A defesa argumenta que a situação de saúde do deputado é grave e que ele teme pela própria vida. “Ele não se sente seguro para realizar o exame nessas condições”, disseram os advogados.
O deputado já havia passado por uma avaliação médica na penitenciária, que indicou a necessidade de exames mais detalhados e possíveis intervenções cirúrgicas. Contudo, Brazão permanece cético quanto à segurança e ao suporte disponíveis no sistema prisional durante sua recuperação.
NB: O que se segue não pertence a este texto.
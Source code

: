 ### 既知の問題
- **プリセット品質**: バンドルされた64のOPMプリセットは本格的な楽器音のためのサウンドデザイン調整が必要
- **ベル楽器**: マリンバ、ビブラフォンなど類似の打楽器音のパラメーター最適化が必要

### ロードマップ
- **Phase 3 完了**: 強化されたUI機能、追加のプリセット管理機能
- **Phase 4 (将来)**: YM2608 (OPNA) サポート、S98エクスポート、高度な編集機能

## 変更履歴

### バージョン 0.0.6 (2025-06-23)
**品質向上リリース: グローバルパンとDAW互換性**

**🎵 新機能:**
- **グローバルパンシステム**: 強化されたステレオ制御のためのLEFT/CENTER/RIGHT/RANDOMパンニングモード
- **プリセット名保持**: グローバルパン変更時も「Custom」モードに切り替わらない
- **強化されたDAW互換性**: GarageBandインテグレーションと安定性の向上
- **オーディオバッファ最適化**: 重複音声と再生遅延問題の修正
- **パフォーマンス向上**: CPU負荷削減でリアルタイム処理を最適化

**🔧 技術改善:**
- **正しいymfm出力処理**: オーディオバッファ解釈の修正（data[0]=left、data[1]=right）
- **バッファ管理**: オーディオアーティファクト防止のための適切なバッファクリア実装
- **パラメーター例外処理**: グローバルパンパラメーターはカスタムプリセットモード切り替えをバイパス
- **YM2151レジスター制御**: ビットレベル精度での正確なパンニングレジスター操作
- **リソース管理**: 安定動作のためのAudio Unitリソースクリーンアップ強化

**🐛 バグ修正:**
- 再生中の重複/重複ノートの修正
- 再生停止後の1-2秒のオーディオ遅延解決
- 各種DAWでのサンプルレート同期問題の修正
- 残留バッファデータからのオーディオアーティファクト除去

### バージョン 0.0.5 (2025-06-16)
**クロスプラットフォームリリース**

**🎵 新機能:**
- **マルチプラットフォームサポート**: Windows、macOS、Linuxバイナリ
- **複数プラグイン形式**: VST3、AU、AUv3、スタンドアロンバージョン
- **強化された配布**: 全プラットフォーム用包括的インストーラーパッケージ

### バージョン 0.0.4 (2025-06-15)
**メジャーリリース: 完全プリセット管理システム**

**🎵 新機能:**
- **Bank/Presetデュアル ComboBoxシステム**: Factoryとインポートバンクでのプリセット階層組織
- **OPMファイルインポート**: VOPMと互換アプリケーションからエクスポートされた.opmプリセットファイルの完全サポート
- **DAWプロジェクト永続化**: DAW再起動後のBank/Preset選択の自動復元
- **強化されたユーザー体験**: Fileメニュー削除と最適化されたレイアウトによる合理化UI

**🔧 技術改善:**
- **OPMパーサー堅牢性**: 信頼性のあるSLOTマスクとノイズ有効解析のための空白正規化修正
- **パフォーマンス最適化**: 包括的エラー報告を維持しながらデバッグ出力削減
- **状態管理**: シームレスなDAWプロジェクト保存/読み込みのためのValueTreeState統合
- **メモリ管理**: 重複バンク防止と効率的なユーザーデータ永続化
Brazão foi diagnosticado com coronariopatia, uma condição que afeta as artérias do coração, e já passou por intervenções coronarianas no passado. De acordo com os exames mais recentes, há suspeitas de que ele sofra de obstrução completa da via coronária, o que pode causar enfarte, necessitando de um cateterismo urgente para localizar a obstrução e implantar um Stent – um tubo minúsculo que mantém as artérias abertas.
No final de dezembro, a defesa de Brazão solicitou a conversão da prisão preventiva em prisão domiciliar, alegando razões humanitárias. O pedido foi negado pelo ministro Alexandre de Moraes, que considerou a gravidade das acusações contra o parlamentar. A solicitação incluía o uso de tornozeleira eletrônica e deslocamentos autorizados previamente para consultas médicas no Rio de Janeiro.
Ao conceder a autorização para o exame, Moraes estabeleceu que a defesa informasse detalhes como data, horário e local com antecedência mínima de cinco dias. No entanto, com a recusa de Brazão, o procedimento permanece suspenso.